Unit 1: Fundamentals of Robot

1. (i) Explain the speed of motion in industrial robots. (ii) Explain the load-carrying capacity of a robot.

Answer:

(i) Speed of Motion in Industrial Robots:

The speed of motion in industrial robots refers to the rate at which the robot can move its end effector (the tool or gripper at the end of the robot arm) from one position to another. This speed is typically measured in units such as meters per second (m/s) or degrees per second (°/s). The speed of motion is a critical parameter in industrial applications, as it directly affects the efficiency and productivity of the robot. Factors that influence the speed of motion include the robot’s design, the type of actuators used, the control system, and the payload being carried.

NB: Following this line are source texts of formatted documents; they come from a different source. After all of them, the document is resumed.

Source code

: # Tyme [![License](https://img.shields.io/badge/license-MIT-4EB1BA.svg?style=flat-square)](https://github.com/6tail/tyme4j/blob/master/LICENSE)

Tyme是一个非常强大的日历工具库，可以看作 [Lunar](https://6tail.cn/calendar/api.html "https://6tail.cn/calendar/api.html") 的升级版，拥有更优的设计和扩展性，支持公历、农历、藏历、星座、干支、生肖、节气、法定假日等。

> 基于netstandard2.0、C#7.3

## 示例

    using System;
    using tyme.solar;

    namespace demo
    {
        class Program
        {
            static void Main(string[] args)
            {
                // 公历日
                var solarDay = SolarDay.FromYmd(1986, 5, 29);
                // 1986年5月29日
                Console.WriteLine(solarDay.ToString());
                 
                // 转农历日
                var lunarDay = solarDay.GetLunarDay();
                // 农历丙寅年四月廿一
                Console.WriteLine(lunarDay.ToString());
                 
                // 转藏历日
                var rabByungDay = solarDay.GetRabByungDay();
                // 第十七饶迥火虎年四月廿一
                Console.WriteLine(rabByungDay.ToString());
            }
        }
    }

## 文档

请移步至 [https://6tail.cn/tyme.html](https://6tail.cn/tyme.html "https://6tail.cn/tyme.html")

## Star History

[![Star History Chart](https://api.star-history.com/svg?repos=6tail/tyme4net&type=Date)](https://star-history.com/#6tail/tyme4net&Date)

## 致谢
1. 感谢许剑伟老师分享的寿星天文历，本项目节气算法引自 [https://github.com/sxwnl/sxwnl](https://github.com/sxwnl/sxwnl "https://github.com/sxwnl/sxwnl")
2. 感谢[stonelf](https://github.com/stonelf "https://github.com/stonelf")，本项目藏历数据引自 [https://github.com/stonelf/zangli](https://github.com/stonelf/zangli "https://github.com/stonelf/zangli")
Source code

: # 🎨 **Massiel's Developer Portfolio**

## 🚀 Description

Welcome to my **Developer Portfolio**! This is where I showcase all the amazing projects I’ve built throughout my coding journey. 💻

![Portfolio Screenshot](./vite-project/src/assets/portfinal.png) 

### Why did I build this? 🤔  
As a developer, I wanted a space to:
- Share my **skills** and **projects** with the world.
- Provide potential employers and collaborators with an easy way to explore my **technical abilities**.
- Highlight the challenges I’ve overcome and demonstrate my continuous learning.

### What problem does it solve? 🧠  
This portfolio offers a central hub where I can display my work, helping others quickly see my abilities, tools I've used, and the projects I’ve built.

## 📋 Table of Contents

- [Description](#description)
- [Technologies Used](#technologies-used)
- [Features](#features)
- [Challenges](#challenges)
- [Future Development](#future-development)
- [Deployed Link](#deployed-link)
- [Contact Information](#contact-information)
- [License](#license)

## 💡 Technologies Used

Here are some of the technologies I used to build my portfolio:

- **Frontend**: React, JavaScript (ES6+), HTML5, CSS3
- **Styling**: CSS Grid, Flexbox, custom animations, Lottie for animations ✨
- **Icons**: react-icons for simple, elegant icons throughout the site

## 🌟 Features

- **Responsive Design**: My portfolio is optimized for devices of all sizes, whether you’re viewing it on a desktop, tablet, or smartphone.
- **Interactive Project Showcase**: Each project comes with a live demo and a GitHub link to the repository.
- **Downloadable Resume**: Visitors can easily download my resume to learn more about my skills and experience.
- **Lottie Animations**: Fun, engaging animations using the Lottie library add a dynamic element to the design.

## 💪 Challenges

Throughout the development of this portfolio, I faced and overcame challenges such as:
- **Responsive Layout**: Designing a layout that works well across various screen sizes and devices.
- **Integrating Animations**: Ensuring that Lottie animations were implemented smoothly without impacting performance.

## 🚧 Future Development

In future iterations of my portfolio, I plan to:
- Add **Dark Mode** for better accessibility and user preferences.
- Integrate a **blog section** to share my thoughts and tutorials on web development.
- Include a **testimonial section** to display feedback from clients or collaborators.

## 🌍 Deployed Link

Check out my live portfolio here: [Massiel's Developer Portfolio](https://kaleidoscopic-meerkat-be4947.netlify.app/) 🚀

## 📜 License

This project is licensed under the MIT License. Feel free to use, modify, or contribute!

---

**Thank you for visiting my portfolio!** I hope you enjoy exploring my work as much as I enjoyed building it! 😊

(ii) Load-Carrying Capacity of a Robot:

The load-carrying capacity of a robot refers to the maximum weight that the robot can handle while maintaining its performance and accuracy. This capacity is determined by the robot’s mechanical design, the strength of its actuators, and the control system’s ability to manage the additional weight. Exceeding the load-carrying capacity can lead to reduced accuracy, increased wear and tear, and potential damage to the robot. It is essential to consider the load-carrying capacity when selecting a robot for a specific application to ensure safe and efficient operation.

2. (i) With a neat sketch explain the three degrees of freedom associated with the robot wrist. (ii) Discuss the four types of robot controls.

Answer:

(i) Three Degrees of Freedom Associated with the Robot Wrist:

The robot wrist typically has three degrees of freedom, which allow it to orient the end effector in three-dimensional space. These degrees of freedom are:

1. Roll: Rotation around the longitudinal axis of the wrist.
2. Pitch: Rotation around the lateral axis of the wrist.
3. Yaw: Rotation around the vertical axis of the wrist.

A sketch of the robot wrist would show these three axes of rotation, illustrating how the wrist can move in three different directions to achieve the desired orientation of the end effector.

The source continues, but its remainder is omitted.